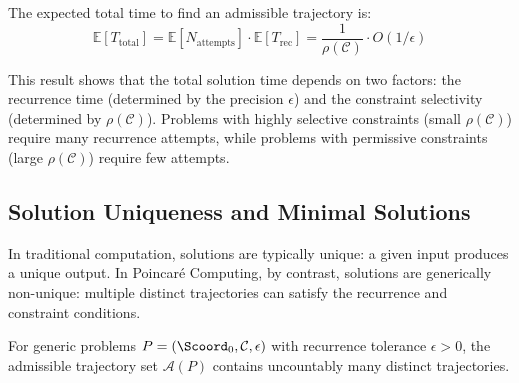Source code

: \begin{corollary}
\label{cor:total_solution_time}
The expected total time to find an admissible trajectory is:
\begin{equation}
\mathbb{E}[T_{\text{total}}] = \mathbb{E}[N_{\text{attempts}}] \cdot \mathbb{E}[T_{\text{rec}}] = \frac{1}{\rho(\mathcal{C})} \cdot O(1/\epsilon)
\label{eq:total_solution_time}
\end{equation}
\end{corollary}

This result shows that the total solution time depends on two factors: the recurrence time (determined by the precision $\epsilon$) and the constraint selectivity (determined by $\rho(\mathcal{C})$). Problems with highly selective constraints (small $\rho(\mathcal{C})$) require many recurrence attempts, while problems with permissive constraints (large $\rho(\mathcal{C})$) require few attempts.

\subsection{Solution Uniqueness and Minimal Solutions}

In traditional computation, solutions are typically unique: a given input produces a unique output. In Poincaré Computing, by contrast, solutions are generically non-unique: multiple distinct trajectories can satisfy the recurrence and constraint conditions.

\begin{theorem}
\label{thm:non_uniqueness}
For generic problems $P = (\Scoord_0, \mathcal{C}, \epsilon)$ with recurrence tolerance $\epsilon > 0$, the admissible trajectory set $\mathcal{A}(P)$ contains uncountably many distinct trajectories.
\end{theorem}

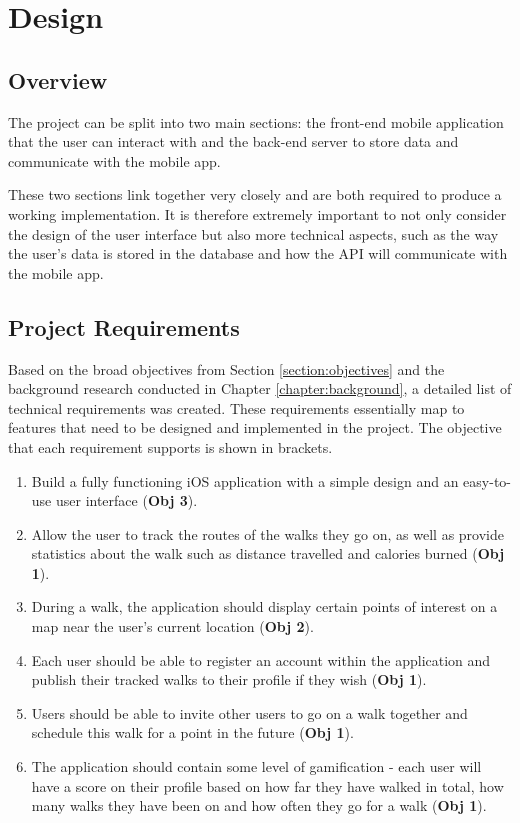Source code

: \chapter{Design} \label{chapter:design}

\section{Overview}

The project can be split into two main sections: the front-end mobile application that the user can interact with and the back-end server to store data and communicate with the mobile app.

These two sections link together very closely and are both required to produce a working implementation. It is therefore extremely important to not only consider the design of the user interface but also more technical aspects, such as the way the user's data is stored in the database and how the API will communicate with the mobile app.

\section{Project Requirements} \label{section:requirements}

Based on the broad objectives from Section \ref{section:objectives} and the background research conducted in Chapter \ref{chapter:background}, a detailed list of technical requirements was created. These requirements essentially map to features that need to be designed and implemented in the project. The objective that each requirement supports is shown in brackets.


\begin{enumerate}[label=\textbf{Req \arabic*}]
    \item Build a fully functioning iOS application with a simple design and an easy-to-use user interface (\textbf{Obj 3}).
    \item Allow the user to track the routes of the walks they go on, as well as provide statistics about the walk such as distance travelled and calories burned (\textbf{Obj 1}).
    \item During a walk, the application should display certain points of interest on a map near the user's current location (\textbf{Obj 2}).
    \item Each user should be able to register an account within the application and publish their tracked walks to their profile if they wish (\textbf{Obj 1}).
    \item Users should be able to invite other users to go on a walk together and schedule this walk for a point in the future (\textbf{Obj 1}).
    \item The application should contain some level of gamification - each user will have a score on their profile based on how far they have walked in total, how many walks they have been on and how often they go for a walk (\textbf{Obj 1}).
\end{enumerate}

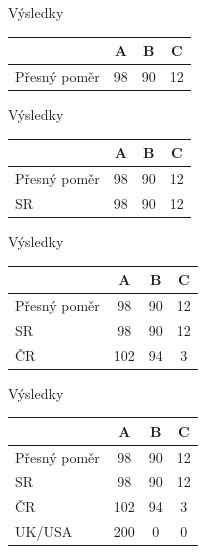 \documentclass[17pt]{beamer}
\begin{document}
\begin{frame}{Výsledky}
\begin{center}
\begin{tabular}{|l|c|c|c|} \hline
  & A & B & C \\ \hline 
Přesný poměr & 98 & 90 & 12\\ \hline
\end{tabular}
\end{center} 
\end{frame}

\begin{frame}{Výsledky}
\begin{center}
\begin{tabular}{|l|c|c|c|} \hline
  & A & B & C \\ \hline 
Přesný poměr & 98 & 90 & 12\\ \hline
SR & 98 & 90 & 12\\ \hline
\end{tabular}
\end{center} 
\end{frame}

\begin{frame}{Výsledky}
\begin{center}
\begin{tabular}{|l|c|c|c|} \hline
  & A & B & C \\ \hline 
Přesný poměr & 98 & 90 & 12\\ \hline
SR & 98 & 90 & 12\\ \hline
ČR & 102 & 94 & 3\\ \hline
\end{tabular}
\end{center} 
\end{frame}

\begin{frame}{Výsledky}
\begin{center}
\begin{tabular}{|l|c|c|c|} \hline
  & A & B & C \\ \hline 
Přesný poměr & 98 & 90 & 12\\ \hline
SR & 98 & 90 & 12\\ \hline
ČR & 102 & 94 & 3\\ \hline
UK/USA & 200 & 0 & 0\\ \hline
\end{tabular}
\end{center} 
\end{frame}
\end{document}
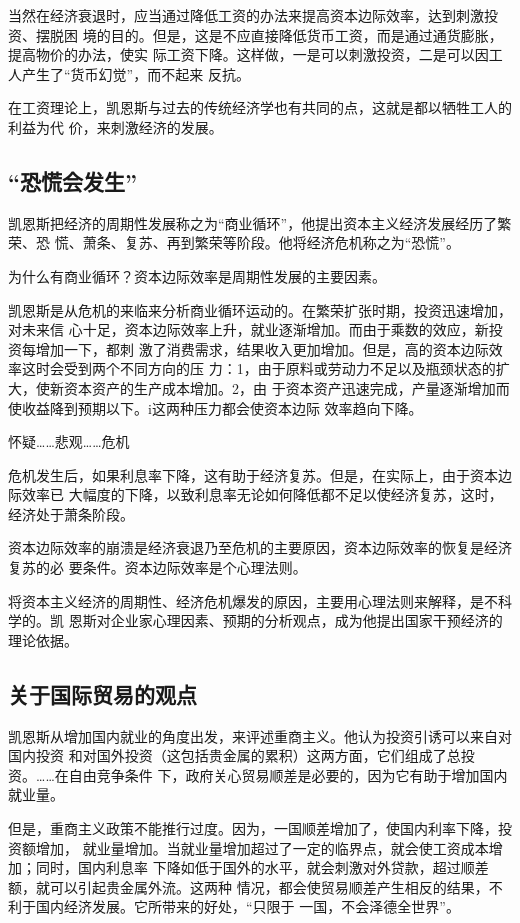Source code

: 当然在经济衰退时，应当通过降低工资的办法来提高资本边际效率，达到刺激投资、摆脱困
境的目的。但是，这是不应直接降低货币工资，而是通过通货膨胀，提高物价的办法，使实
际工资下降。这样做，一是可以刺激投资，二是可以因工人产生了“货币幻觉”，而不起来
反抗。

在工资理论上，凯恩斯与过去的传统经济学也有共同的点，这就是都以牺牲工人的利益为代
价，来刺激经济的发展。

\subsection{“恐慌会发生”}

凯恩斯把经济的周期性发展称之为“商业循环”，他提出资本主义经济发展经历了繁荣、恐
慌、萧条、复苏、再到繁荣等阶段。他将经济危机称之为“恐慌”。

为什么有商业循环？资本边际效率是周期性发展的主要因素。

凯恩斯是从危机的来临来分析商业循环运动的。在繁荣扩张时期，投资迅速增加，对未来信
心十足，资本边际效率上升，就业逐渐增加。而由于乘数的效应，新投资每增加一下，都刺
激了消费需求，结果收入更加增加。但是，高的资本边际效率这时会受到两个不同方向的压
力：1，由于原料或劳动力不足以及瓶颈状态的扩大，使新资本资产的生产成本增加。2，由
于资本资产迅速完成，产量逐渐增加而使收益降到预期以下。i这两种压力都会使资本边际
效率趋向下降。

怀疑……悲观……危机

危机发生后，如果利息率下降，这有助于经济复苏。但是，在实际上，由于资本边际效率已
大幅度的下降，以致利息率无论如何降低都不足以使经济复苏，这时，经济处于萧条阶段。

资本边际效率的崩溃是经济衰退乃至危机的主要原因，资本边际效率的恢复是经济复苏的必
要条件。资本边际效率是个心理法则。

将资本主义经济的周期性、经济危机爆发的原因，主要用心理法则来解释，是不科学的。凯
恩斯对企业家心理因素、预期的分析观点，成为他提出国家干预经济的理论依据。

\subsection{关于国际贸易的观点}

凯恩斯从增加国内就业的角度出发，来评述重商主义。他认为投资引诱可以来自对国内投资
和对国外投资（这包括贵金属的累积）这两方面，它们组成了总投资。……在自由竞争条件
下，政府关心贸易顺差是必要的，因为它有助于增加国内就业量。

但是，重商主义政策不能推行过度。因为，一国顺差增加了，使国内利率下降，投资额增加，
就业量增加。当就业量增加超过了一定的临界点，就会使工资成本增加；同时，国内利息率
下降如低于国外的水平，就会刺激对外贷款，超过顺差额，就可以引起贵金属外流。这两种
情况，都会使贸易顺差产生相反的结果，不利于国内经济发展。它所带来的好处，“只限于
一国，不会泽德全世界”。

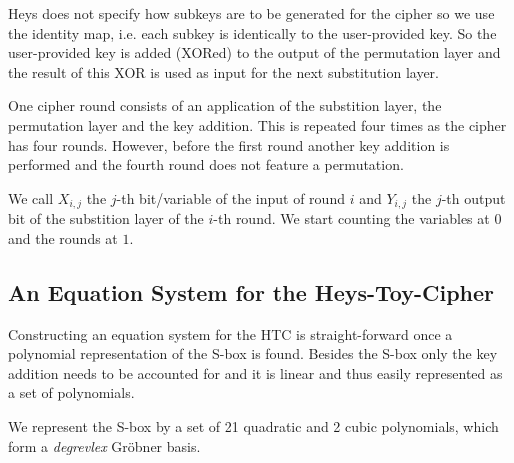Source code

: Heys does not specify how subkeys are to be generated for the cipher so we use the identity map, i.e. each subkey is identically to the user-provided key. So the user-provided key  is added (XORed) to the output of the permutation layer and the result of this XOR is used as input for the next substitution layer.

One cipher round consists of an application of the substition layer, the permutation layer and the key addition. This is repeated four times as the cipher has four rounds. However, before the first round another key addition is performed and the fourth round does not feature a permutation.

We call $X_{i,j}$ the $j$-th bit/variable of the input of round $i$ and $Y_{i,j}$ the $j$-th output bit of the substition layer of the $i$-th round. We start counting the variables at $0$ and the rounds at $1$.


\subsection{An Equation System for the Heys-Toy-Cipher}

Constructing an equation system for the HTC is straight-forward once a polynomial representation of the S-box is found. Besides the S-box only the key addition needs to be accounted for and it is linear and thus easily represented as a set of polynomials.
                                                            
We represent the S-box by a set of 21 quadratic and 2 cubic polynomials, which form a \emph{degrevlex} Gröbner basis.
----------------
EXERCISE DETAILS
From the entries above, extract every line where the word "their" appears.

RESPONSE
    \item Each user should be able to register an account within the application and publish their tracked walks to their profile if they wish (\textbf{Obj 1}).
    \item The application should contain some level of gamification - each user will have a score on their profile based on how far they have walked in total, how many walks they have been on and how often they go for a walk (\textbf{Obj 1}).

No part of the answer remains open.